Die Tour hat etwa 60 km und 2100 Hm, daher kann nicht gebummelt werden.

Es fahren zurzeit mit @Tobsm, magicjuergen, Holg.

Ich weis, ich hätte es etwas früher ankündigen müssen, da erst gestern hat sich  die konkrete Startzeit ergeben.

Also wer nicht beim morgigen Mara (keine trails ) in Leutershausen mitfährt und stattdessen lieber Trails fährt, ist hier richtig.

Ray


----------



## easymtbiker (15. September 2007)

spontan? also von grossmeister tobsn weiss ich schon länger, das die tour ansteht 

hab leider heute keine zeit und bin verkatert und komme ein ander mal mit, viel spass!


----------



## MTB-News.de




----------



## rayc (15. September 2007)

easymtbiker schrieb:


> spontan? also von grossmeister tobsn weiss ich schon länger, das die tour ansteht
> 
> hab leider heute keine zeit und bin verkatert und komme ein ander mal mit, viel spass!



 Du hast recht  

Nur die Uhrzeit ist spontan, da der großmeister tobsn keine anderen Pfälzer mitbringt, fahren wir jetzt um 13:00.
Eine kleine Gruppe ist einfach schneller.
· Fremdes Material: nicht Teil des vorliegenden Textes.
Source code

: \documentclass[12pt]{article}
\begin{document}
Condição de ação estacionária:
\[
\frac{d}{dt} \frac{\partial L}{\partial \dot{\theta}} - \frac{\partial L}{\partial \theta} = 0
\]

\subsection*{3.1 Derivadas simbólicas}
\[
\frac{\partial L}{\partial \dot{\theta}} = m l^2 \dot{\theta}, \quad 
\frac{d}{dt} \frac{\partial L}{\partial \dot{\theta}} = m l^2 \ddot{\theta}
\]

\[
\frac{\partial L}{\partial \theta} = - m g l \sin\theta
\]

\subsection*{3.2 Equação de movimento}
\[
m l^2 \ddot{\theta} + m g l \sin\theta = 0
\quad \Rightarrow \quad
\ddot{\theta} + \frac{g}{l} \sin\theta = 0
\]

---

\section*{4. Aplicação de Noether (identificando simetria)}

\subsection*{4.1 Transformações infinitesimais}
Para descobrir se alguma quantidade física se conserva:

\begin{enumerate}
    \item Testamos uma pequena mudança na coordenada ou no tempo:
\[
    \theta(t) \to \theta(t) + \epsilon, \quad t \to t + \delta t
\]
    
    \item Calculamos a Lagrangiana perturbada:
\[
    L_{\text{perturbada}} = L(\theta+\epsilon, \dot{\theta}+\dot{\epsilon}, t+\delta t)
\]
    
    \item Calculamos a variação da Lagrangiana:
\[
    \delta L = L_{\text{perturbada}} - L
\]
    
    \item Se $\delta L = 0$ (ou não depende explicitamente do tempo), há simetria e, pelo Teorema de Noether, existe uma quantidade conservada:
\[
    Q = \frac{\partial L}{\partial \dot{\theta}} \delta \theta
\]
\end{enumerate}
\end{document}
Ich hätte es hier nur früher posten sollen.

Dir wünsche ich viel Spass beim Mara morgen.
Das dieser Mara mir nicht gefällt, ist wohl angekommen 
Ich stehe halt nicht auf nur Schotterpisten.

Ray


----------



## sharky (15. September 2007)

klingt sehr interessant, stell doch sowas mal vorab ein, für mich mit weiter anreise ist mit so spontan eine teilnahme leider net möglich


----------



## rayc (15. September 2007)

sharky schrieb:


> klingt sehr interessant, stell doch sowas mal vorab ein, für mich mit weiter anreise ist mit so spontan eine teilnahme leider net möglich



Ja ich weis, ich habe es gestern Abend einfach vergessen zu posten.

Vielleicht klappt es ein anderes mal.

Wir fahren regelmässig jeden Samstag, ab der Villa in Jugenheim. Meistens um 14:00 dann mit 1300-1500 Hm bei 4-5 Stunden Tourdauer.

Ray


----------



## Tobsn (16. September 2007)

YO, war mal wieder ne geile Tour.    

Auch wenn ich von den letzten Abfahrten kaum mehr was mitbekommen hab.  
Beim Autofahren war es dann fast noch schlimmer, hab immer nach der nächsten Möglichkeit rechts anzuhalten Ausschau gehalten.
Komischer Weise ging es mir mit Überfahren der Landesgrenze wieder besser. Lag wohl an der Hessischen Luft.  

Gruß 

Tobias


----------



## rayc (16. September 2007)

Schön das es dir gefallen hat.

Das mit den Kopfschmerzen war natürlich nicht so toll.
Kenne das leider auch  

Also, nächstes mal das eigene Blut weniger stark verdünnen  

Ich hoffe die Vorhersage von http://www.wetterzentrale.de/topkarten/fsavneur.html trifft zu.
Regen am Dienstag und freitag und ansonsten trocken.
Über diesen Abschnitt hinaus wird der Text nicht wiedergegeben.